We had lists of things to see, from friends and neighbors and even our son Chad, who had come here last year with his family. One place I wanted to see was the Garden of Remembrance, a memorial with a reflecting pool in the shape of a cross and a beautiful statue of children being changed into swans.
The Dublin Post Office was on the way, and I often buy one beautiful stamp from a country as a souvenir. This time I purchased postcard stamps as well. What a beautiful building! I imagine the other ones aren’t like this, but I did have severe Post Office Envy.

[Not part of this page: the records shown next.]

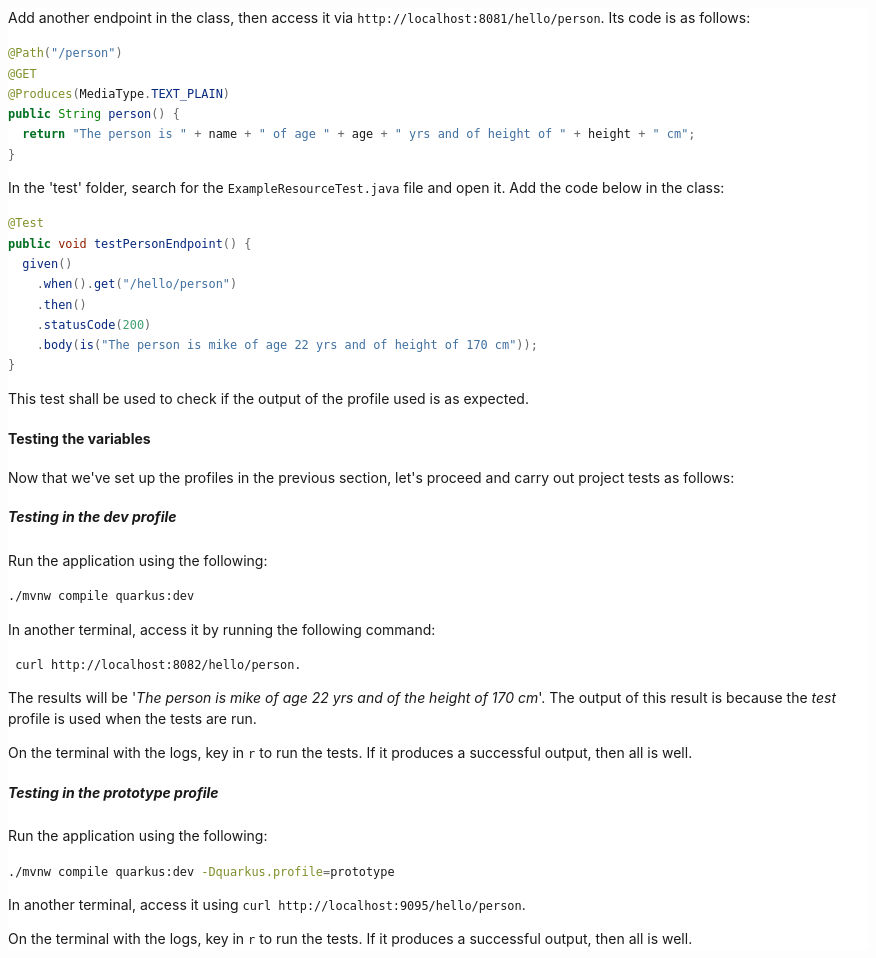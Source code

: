 Add another endpoint in the class, then access it via `http://localhost:8081/hello/person`. Its code is as follows:
```java
@Path("/person")
@GET
@Produces(MediaType.TEXT_PLAIN)
public String person() {
  return "The person is " + name + " of age " + age + " yrs and of height of " + height + " cm";
}
```

In the 'test' folder, search for the `ExampleResourceTest.java` file and open it. Add the code below in the class:
```java
@Test
public void testPersonEndpoint() {
  given()
    .when().get("/hello/person")
    .then()
    .statusCode(200)
    .body(is("The person is mike of age 22 yrs and of height of 170 cm"));
}
```

This test shall be used to check if the output of the profile used is as expected.

#### Testing the variables
Now that we've set up the profiles in the previous section, let's proceed and carry out project tests as follows:

##### Testing in the dev profile
Run the application using the following:
```bash
./mvnw compile quarkus:dev
```

In another terminal, access it by running the following command:
```bash
 curl http://localhost:8082/hello/person.
```

The results will be '_The person is mike of age 22 yrs and of the height of 170 cm_'. The output of this result is because the _test_ profile is used when the tests are run.

On the terminal with the logs, key in `r` to run the tests. If it produces a successful output, then all is well.

##### Testing in the prototype profile
Run the application using the following:
```bash
./mvnw compile quarkus:dev -Dquarkus.profile=prototype
```

In another terminal, access it using `curl http://localhost:9095/hello/person`.

On the terminal with the logs, key in `r` to run the tests. If it produces a successful output, then all is well.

I loved the hexagonal stamps they sold, but left them there. We are at the stage where we only buy things that we think we’ll enjoy in our lifetime (as the children will throw out the bulk of our possessions, we’re sure!). I could see framing them, but then what? I just enjoyed them there.
The Millenium Tower, aka The Spire, is right on O’Connell street, serving as a landmark for us as we scooted around. It was finished in 2002 (two years late), and apparently some hate it and some love it. It is kind of cool looking.

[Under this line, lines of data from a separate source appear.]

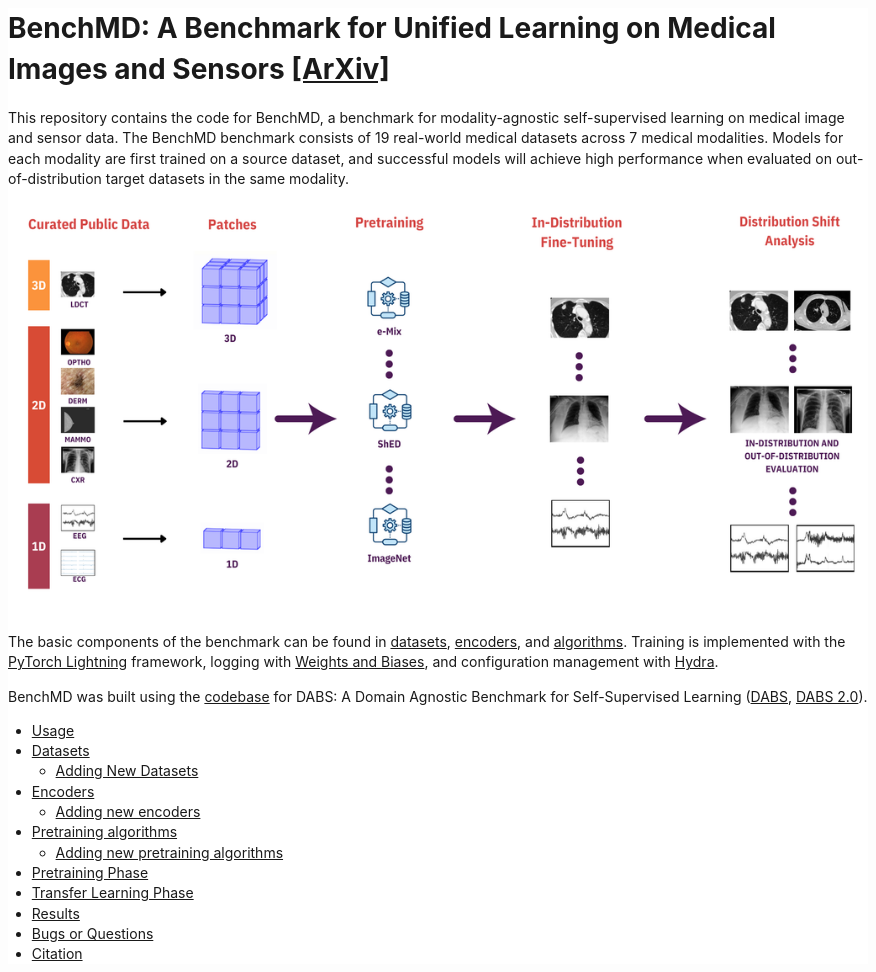 # BenchMD: A Benchmark for Unified Learning on Medical Images and Sensors [[ArXiv]](https://arxiv.org/abs/2304.08486)

This repository contains the code for BenchMD, a benchmark for modality-agnostic self-supervised learning on medical image and sensor data. The BenchMD benchmark consists of 19 real-world medical datasets across 7 medical modalities. Models for each modality are first trained on a source dataset, and successful models will achieve high performance when evaluated on out-of-distribution target datasets in the same modality.

<img src="img/benchmd_methods.png" alt="Methods Diagram"/>

The basic components of the benchmark can be found in [datasets](#datasets), [encoders](#encoders), and [algorithms](#pretraining-algorithms). Training is implemented with the [PyTorch Lightning](https://www.pytorchlightning.ai/) framework, logging with [Weights and Biases](https://wandb.ai/), and configuration management with [Hydra](https://hydra.cc/).

BenchMD was built using the [codebase](https://github.com/alextamkin/dabs/) for DABS: A Domain Agnostic Benchmark for Self-Supervised Learning ([DABS](https://arxiv.org/abs/2111.12062), [DABS 2.0](https://openreview.net/pdf?id=ChWf1E43l4)).


- [Usage](#usage)
- [Datasets](#datasets)
    - [Adding New Datasets](#adding-new-datasets)
- [Encoders](#encoders)
    - [Adding new encoders](#adding-new-encoders)
- [Pretraining algorithms](#pretraining-algorithms)
    - [Adding new pretraining algorithms](#adding-new-pretraining-algorithms)
- [Pretraining Phase](#pretraining-phase)
- [Transfer Learning Phase](#transfer-learning-phase)
- [Results](#results)
- [Bugs or Questions](#bugs-or-questions)
- [Citation](#citation)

Still on the trail to the Garden, we heard chanting, like an enthusiastic call-and-response, and we realized we had happened on the Labor Rally for that afternoon, perhaps to get them fired up for the talk (below):
Looks like Jim Larkin’s spirit still persists.
We arrived about 5:43 and the gatesman said he was closing soon. “6:00 p.m.” I asked. “In five minutes,” he said. So I raced down into the garden, up to to the statue and then back again, all in five minutes.

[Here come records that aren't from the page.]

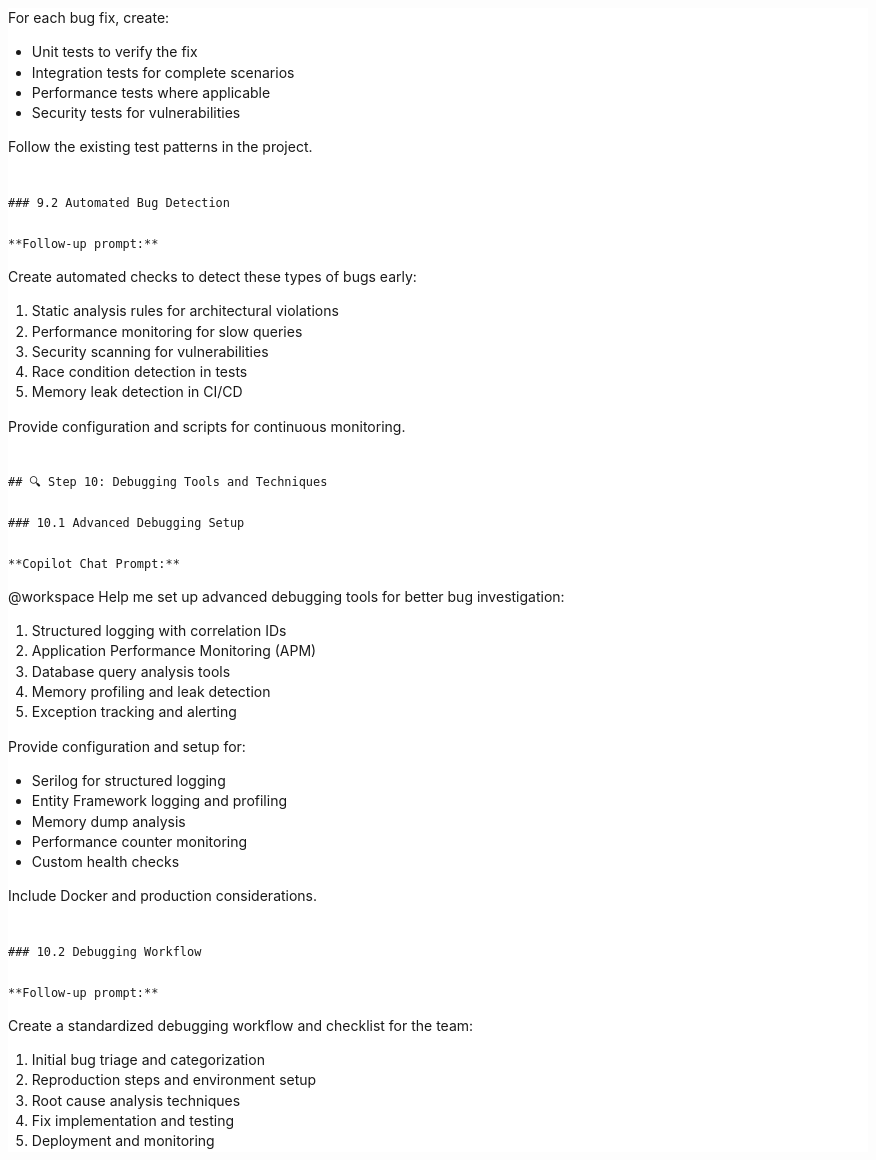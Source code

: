 For each bug fix, create:
- Unit tests to verify the fix
- Integration tests for complete scenarios
- Performance tests where applicable
- Security tests for vulnerabilities

Follow the existing test patterns in the project.
```

### 9.2 Automated Bug Detection

**Follow-up prompt:**
```
Create automated checks to detect these types of bugs early:

1. Static analysis rules for architectural violations
2. Performance monitoring for slow queries
3. Security scanning for vulnerabilities
4. Race condition detection in tests
5. Memory leak detection in CI/CD

Provide configuration and scripts for continuous monitoring.
```

## 🔍 Step 10: Debugging Tools and Techniques

### 10.1 Advanced Debugging Setup

**Copilot Chat Prompt:**
```
@workspace Help me set up advanced debugging tools for better bug investigation:

1. Structured logging with correlation IDs
2. Application Performance Monitoring (APM)
3. Database query analysis tools
4. Memory profiling and leak detection
5. Exception tracking and alerting

Provide configuration and setup for:
- Serilog for structured logging
- Entity Framework logging and profiling
- Memory dump analysis
- Performance counter monitoring
- Custom health checks

Include Docker and production considerations.
```

### 10.2 Debugging Workflow

**Follow-up prompt:**
```
Create a standardized debugging workflow and checklist for the team:

1. Initial bug triage and categorization
2. Reproduction steps and environment setup
3. Root cause analysis techniques
4. Fix implementation and testing
5. Deployment and monitoring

The statue of the Children of Lir, a tale from Irish mythology. It’s complicated, but love, suffering, and revenge are at the heart of it.
According to Wikipedia, “In Celtic custom, on concluding a battle, the weapons were broken and cast in the river, to signify the end of hostilities.” The broken weapons are in several places in the reflecting pool.
We look pretty good for being so jetlagged. Little did we know that we would never have a good nights’ sleep in our hotel. More on that later.
All the buildings are so different from our town, we found ourselves snapping photos left and right.
Now it’s time for our traveling ritual: Hunt For Food. These days we have guidebooks, internet, Yelp and Google to help us find our way.
Fabric Store! Fun to see that night, but of course it was closed. And of course, I never got back to it. That also is a ritual of traveling–seeing things, and never getting back to them.
We had downloaded Google Maps Offline, which keeps us oriented even when we don’t have Wi-Fi. That kept us on target to cross the Ha-Penny Bridge, so named for the original toll, keeping Us on one side, and Them on the other side because of the steep (at the time) toll to be paid. Now it’s just a charming and well-used bridge over the Liffey.

Fun stores and buildings on the way to dinner. We also saw the first of many many many buskers (or street musicians–the term can vary) (click the link to see a white Irish Rapper).
We were headed for Fallon and Byrne, where we heard they had good food. We opted for the restaurant in the Cellar, where we had a really great meal, though unexpected in their offerings.
I had the Irish Chicken atop Sweet Potato (what we call a “yam” in this area of the world).
Dave had the Beetroot, Avocado and Tofu Fritter, but it was like all of that mixed into a sort of “patty” that rested on a ciabatta bun. Tasty, it was!
Twisting and turning, we made our way to the Molly Malone statue, a tourist tradition. Home, and then experience the wonder that is a hotel room in the Temple Bar area of Dublin: no quiet anywhere. In fact, even given the jetlag, we saw more awake time because of all the action, than we did sleeping time. No whining while traveling, right? Yes, but it’s difficult. They do like to party All.Night.Long.
I like that space needle-esque tower, and I really like the weapons in the water–kind of like burying the weapons of war in a book you and I have both read.
Loved this post, and love Ireland. We mostly stay at the Ashling Hotel, across from the train station. Love their service and delicious breakfast. Very, very reasonable and accommodating.